START Information

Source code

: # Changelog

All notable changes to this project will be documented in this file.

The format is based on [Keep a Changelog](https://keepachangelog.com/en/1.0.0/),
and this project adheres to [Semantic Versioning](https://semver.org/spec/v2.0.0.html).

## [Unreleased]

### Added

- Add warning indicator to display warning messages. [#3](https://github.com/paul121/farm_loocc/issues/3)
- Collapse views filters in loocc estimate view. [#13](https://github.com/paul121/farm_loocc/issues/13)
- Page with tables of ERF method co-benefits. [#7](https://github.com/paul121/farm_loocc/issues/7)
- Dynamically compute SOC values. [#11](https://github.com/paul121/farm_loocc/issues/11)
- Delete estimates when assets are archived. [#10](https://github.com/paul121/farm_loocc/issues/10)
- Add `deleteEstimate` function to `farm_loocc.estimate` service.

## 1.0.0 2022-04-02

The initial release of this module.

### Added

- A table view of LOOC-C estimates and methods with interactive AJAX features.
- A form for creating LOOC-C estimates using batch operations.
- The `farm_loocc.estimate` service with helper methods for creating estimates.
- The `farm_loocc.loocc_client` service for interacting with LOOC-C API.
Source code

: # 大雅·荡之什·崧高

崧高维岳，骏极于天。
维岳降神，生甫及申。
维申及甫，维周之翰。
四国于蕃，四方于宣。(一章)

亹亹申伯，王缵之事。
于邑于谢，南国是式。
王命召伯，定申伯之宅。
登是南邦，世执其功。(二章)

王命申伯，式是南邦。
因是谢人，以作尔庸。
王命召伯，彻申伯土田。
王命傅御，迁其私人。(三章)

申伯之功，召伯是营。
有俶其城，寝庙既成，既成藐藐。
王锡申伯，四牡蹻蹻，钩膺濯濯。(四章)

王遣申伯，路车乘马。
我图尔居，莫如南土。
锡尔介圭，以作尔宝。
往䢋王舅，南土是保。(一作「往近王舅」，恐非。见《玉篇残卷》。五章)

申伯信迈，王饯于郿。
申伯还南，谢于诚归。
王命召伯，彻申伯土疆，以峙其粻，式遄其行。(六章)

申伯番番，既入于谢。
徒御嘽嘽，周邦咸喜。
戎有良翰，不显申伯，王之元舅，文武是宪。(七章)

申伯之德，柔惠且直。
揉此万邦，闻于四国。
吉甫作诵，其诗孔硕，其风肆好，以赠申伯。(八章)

END Information

Your goal
Search the entries above for the word "Changelog" and copy each line where it appears.

Result of the exercise
: # Changelog
The format is based on [Keep a Changelog](https://keepachangelog.com/en/1.0.0/),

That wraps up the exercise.